WORK REQUIRED: From the first line to the last, output the data exactly as it stands, minus its pictures.

PROVIDED DATA:

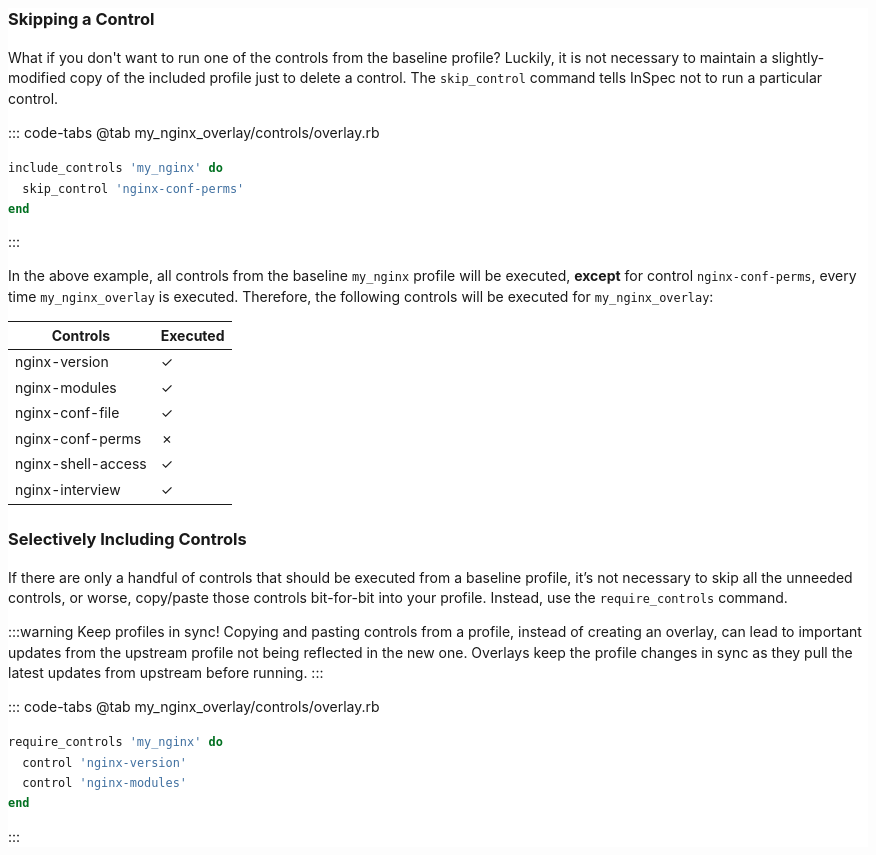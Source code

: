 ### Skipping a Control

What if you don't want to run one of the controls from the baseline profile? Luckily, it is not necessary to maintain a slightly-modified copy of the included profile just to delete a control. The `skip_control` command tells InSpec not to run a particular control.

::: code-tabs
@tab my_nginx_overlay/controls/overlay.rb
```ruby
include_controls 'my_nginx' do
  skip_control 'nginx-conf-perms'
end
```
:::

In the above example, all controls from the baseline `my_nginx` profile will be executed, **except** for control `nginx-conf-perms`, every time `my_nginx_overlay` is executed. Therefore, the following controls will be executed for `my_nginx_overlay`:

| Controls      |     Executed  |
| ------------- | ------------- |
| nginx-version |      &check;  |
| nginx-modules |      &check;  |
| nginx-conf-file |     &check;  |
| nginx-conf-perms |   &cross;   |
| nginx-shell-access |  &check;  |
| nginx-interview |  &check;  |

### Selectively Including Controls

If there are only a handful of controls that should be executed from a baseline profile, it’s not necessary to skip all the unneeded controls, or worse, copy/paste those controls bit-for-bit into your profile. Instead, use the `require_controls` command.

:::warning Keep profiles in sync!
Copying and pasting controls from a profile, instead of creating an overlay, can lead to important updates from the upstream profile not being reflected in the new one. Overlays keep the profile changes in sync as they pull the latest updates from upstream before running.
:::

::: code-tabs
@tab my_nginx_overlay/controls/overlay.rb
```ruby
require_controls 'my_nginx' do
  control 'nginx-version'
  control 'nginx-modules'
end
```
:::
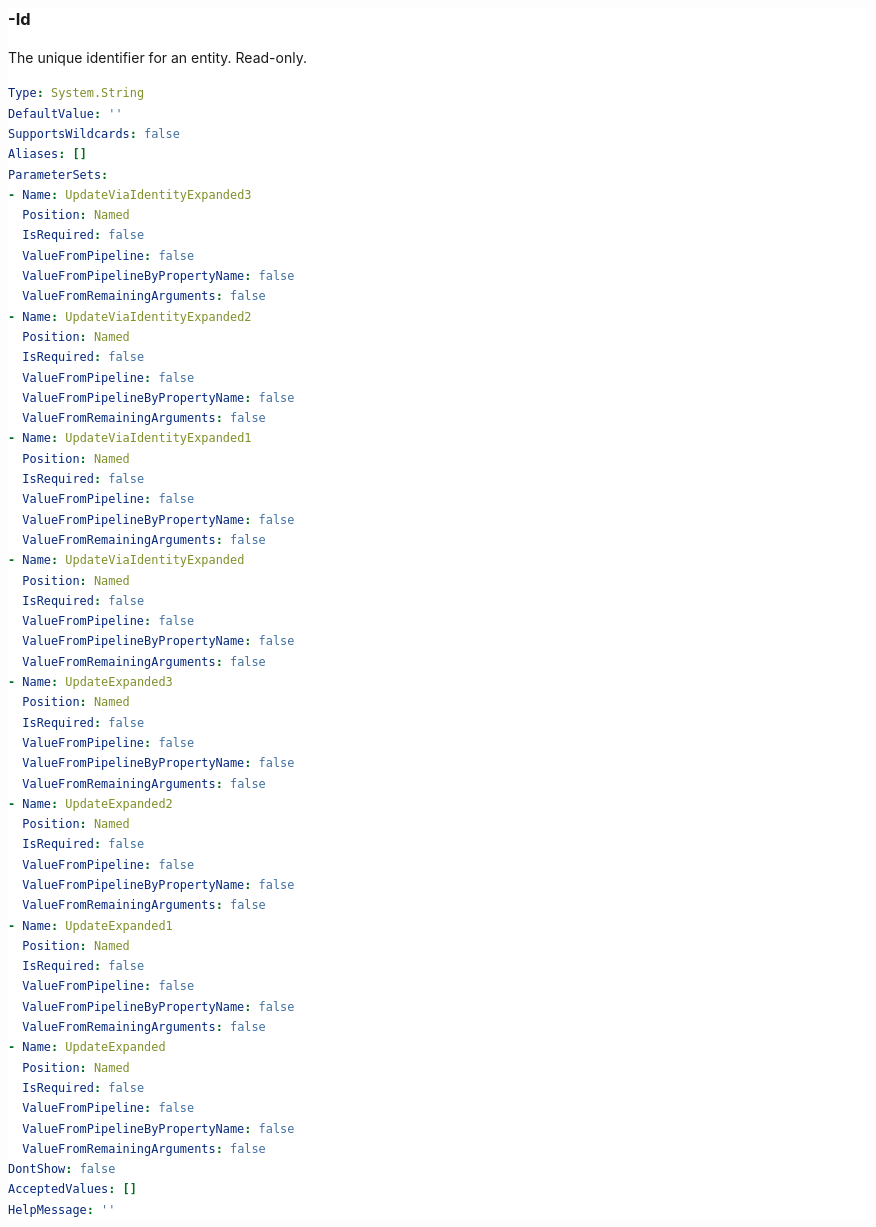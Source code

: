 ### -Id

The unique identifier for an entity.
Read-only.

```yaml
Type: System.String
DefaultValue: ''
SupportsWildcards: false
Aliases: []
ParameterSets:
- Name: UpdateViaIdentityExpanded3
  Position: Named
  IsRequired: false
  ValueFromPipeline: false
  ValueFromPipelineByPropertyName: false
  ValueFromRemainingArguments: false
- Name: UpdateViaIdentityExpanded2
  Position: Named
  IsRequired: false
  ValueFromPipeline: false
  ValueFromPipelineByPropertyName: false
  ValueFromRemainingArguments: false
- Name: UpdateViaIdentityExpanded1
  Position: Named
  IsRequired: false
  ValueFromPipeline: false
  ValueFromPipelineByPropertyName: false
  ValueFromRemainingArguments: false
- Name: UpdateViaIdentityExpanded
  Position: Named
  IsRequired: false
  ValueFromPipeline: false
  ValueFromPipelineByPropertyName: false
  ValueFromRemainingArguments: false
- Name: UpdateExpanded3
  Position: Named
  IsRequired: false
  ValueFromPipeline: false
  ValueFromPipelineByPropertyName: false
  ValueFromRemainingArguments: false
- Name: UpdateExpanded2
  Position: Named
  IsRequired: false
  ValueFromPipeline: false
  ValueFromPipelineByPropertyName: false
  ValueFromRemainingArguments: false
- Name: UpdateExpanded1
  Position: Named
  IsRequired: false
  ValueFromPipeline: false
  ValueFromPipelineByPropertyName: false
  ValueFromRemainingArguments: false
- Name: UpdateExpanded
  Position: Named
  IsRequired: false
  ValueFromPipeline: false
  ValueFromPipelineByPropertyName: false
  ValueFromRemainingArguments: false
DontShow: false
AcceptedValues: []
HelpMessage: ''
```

ANSWER BELOW:
Source code

: ### Skipping a Control

What if you don't want to run one of the controls from the baseline profile? Luckily, it is not necessary to maintain a slightly-modified copy of the included profile just to delete a control. The `skip_control` command tells InSpec not to run a particular control.

::: code-tabs
@tab my_nginx_overlay/controls/overlay.rb
```ruby
include_controls 'my_nginx' do
  skip_control 'nginx-conf-perms'
end
```
:::

In the above example, all controls from the baseline `my_nginx` profile will be executed, **except** for control `nginx-conf-perms`, every time `my_nginx_overlay` is executed. Therefore, the following controls will be executed for `my_nginx_overlay`:

| Controls      |     Executed  |
| ------------- | ------------- |
| nginx-version |      &check;  |
| nginx-modules |      &check;  |
| nginx-conf-file |     &check;  |
| nginx-conf-perms |   &cross;   |
| nginx-shell-access |  &check;  |
| nginx-interview |  &check;  |

### Selectively Including Controls

If there are only a handful of controls that should be executed from a baseline profile, it’s not necessary to skip all the unneeded controls, or worse, copy/paste those controls bit-for-bit into your profile. Instead, use the `require_controls` command.

:::warning Keep profiles in sync!
Copying and pasting controls from a profile, instead of creating an overlay, can lead to important updates from the upstream profile not being reflected in the new one. Overlays keep the profile changes in sync as they pull the latest updates from upstream before running.
:::

::: code-tabs
@tab my_nginx_overlay/controls/overlay.rb
```ruby
require_controls 'my_nginx' do
  control 'nginx-version'
  control 'nginx-modules'
end
```
:::
Source code

: ### -Id

The unique identifier for an entity.
Read-only.

```yaml
Type: System.String
DefaultValue: ''
SupportsWildcards: false
Aliases: []
ParameterSets:
- Name: UpdateViaIdentityExpanded3
  Position: Named
  IsRequired: false
  ValueFromPipeline: false
  ValueFromPipelineByPropertyName: false
  ValueFromRemainingArguments: false
- Name: UpdateViaIdentityExpanded2
  Position: Named
  IsRequired: false
  ValueFromPipeline: false
  ValueFromPipelineByPropertyName: false
  ValueFromRemainingArguments: false
- Name: UpdateViaIdentityExpanded1
  Position: Named
  IsRequired: false
  ValueFromPipeline: false
  ValueFromPipelineByPropertyName: false
  ValueFromRemainingArguments: false
- Name: UpdateViaIdentityExpanded
  Position: Named
  IsRequired: false
  ValueFromPipeline: false
  ValueFromPipelineByPropertyName: false
  ValueFromRemainingArguments: false
- Name: UpdateExpanded3
  Position: Named
  IsRequired: false
  ValueFromPipeline: false
  ValueFromPipelineByPropertyName: false
  ValueFromRemainingArguments: false
- Name: UpdateExpanded2
  Position: Named
  IsRequired: false
  ValueFromPipeline: false
  ValueFromPipelineByPropertyName: false
  ValueFromRemainingArguments: false
- Name: UpdateExpanded1
  Position: Named
  IsRequired: false
  ValueFromPipeline: false
  ValueFromPipelineByPropertyName: false
  ValueFromRemainingArguments: false
- Name: UpdateExpanded
  Position: Named
  IsRequired: false
  ValueFromPipeline: false
  ValueFromPipelineByPropertyName: false
  ValueFromRemainingArguments: false
DontShow: false
AcceptedValues: []
HelpMessage: ''
```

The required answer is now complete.